Un effet domino. « Le gel du printemps a induit des perturbations physiologiques pour les vignes qui ont favorisé l’apparition des maladies », analyse Agnès Boisson, responsable de la filière viticulture à Biobourgogne (organisme qui accompagne les producteurs bio de la région). Face aux attaques du mildiou, une maladie cryptogamique, certaines vignes ont « décrochées » comme on désigne dans le jargon pour les parcelles où la récolte est clairement en danger.
En première ligne de ce fléau : la viticulture biologique. Cette approche de la culture s’interdit l’utilisation de produit chimique et donc de moyen curatif. A Chablis et en Côte de Nuits, le mildiou a été plus particulièrement destructeur. Le phénomène impacte aussi bien les vignes en bio que celles traitées en conventionnel mais c’est la première fois qu’un nombre conséquent de viticulteurs bio sont amenés à mettre leur principe de côté pour faire face. La filière ne s’en cache pas.
« Les millésimes 2012 et 2013 avaient déjà été compliqué mais il y avait un bon potentiel de récolte au départ. Les constats d’échec existaient mais personne ne s’était posé la question d’avoir recours à une ou deux cartouches en traitement conventionnel. Cette année la récolte était déjà largement entamée dès le début de la saison. Certains ne pouvaient perdre davantage. Ça été leur choix, c’est forcément le bon ».
En additionnant gel, floraison difficile et mildiou, Laurent Fournier estime qu’il fera tout juste un tiers de récolte cette année.

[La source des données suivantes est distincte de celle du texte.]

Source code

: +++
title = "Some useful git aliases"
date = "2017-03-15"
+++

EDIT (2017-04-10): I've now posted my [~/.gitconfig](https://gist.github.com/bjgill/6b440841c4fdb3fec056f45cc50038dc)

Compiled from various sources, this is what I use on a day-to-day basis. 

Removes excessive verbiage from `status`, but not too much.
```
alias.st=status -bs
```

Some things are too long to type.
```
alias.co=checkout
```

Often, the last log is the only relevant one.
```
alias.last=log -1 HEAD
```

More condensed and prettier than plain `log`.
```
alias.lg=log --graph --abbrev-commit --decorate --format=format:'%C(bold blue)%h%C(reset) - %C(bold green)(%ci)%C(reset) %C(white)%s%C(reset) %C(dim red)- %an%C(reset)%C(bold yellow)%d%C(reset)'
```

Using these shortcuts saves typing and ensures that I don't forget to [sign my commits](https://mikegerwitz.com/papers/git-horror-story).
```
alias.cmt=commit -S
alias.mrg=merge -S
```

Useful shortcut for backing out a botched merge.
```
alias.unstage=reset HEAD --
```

Si le ciel veut bien rester clément jusqu’au bout…

 

Le bio est-il trop restrictif ?


Pas question pour autant de remettre en cause les fondements de la viticulture bio chez lui. « Je reste tout à fait convaincu par la bio. Je reprendrai cette culture l’année prochaine sur les parcelles concernées (ndlr : il faut toutefois 3 années de conversion pour retrouver la certification officielle). Ce qui compte ce n’est pas d’avoir le logo sur l’étiquette mais de respecter l’environnement. Il est hors de question de revenir aux désherbants chimiques par exemple », martèle Laurent Fournier. Celui-ci insiste sur le fait que la chimie n’est pas la panacée, loin s’en faut : « Les maladies ont développé des résistances aux produits. »
Il reste toutefois un débat qui risque d’agiter la filière avec davantage d'intensité ces prochains mois. Le bio est-il trop restrictif ? « On est sans doute trop jusqu’au-boutiste, extrémiste, pour obtenir la certification. Je me demande si finalement on ne souhaite pas qu’elle soit réservée qu’à une petite frange de producteurs », déplore Laurent Fournier.
« La certification répond à un cahier des charges européen. Je me mets à la place du consommateur. Si les choses ne sont pas cadrées c’est la porte ouverte à toutes les dérives, répond Agnès Boisson. Nous sommes sur le fil du rasoir c'est vrai. Mais être certifié bio ce n’est pas avoir la corde au cou. Il est possible d’arrêter quand on le souhaite ».

 

Il sera temps de faire un bilan approfondi de l’année une fois les raisins rentrés dans les caves. De constater si l’essor de la viticulture bio en Bourgogne subit le contrecoup de ce mémorable millésime 2016, mais aussi de tirer des enseignements précieux pour la suite.

Écrire commentaire

Commentaires : 9
  • #1

    Pierre (lundi, 08 août 2016 16:32)

    Quelle déception ! J'image que c'est la mort dans l'âme que ces vignerons bio ont du pratiquer de telles solutions. Pour moi, le bio n'est pas trop radical, il existe des traitements naturels, pour les vignes je ne sais pas, mais pour les légumes, arbres fruitiers qui marchent. Mais bon je reste vin de bourgogne bio quoi qu'il arrive ahahahha !

  • #2

    Rocher benoit (mercredi, 17 août 2016 20:06)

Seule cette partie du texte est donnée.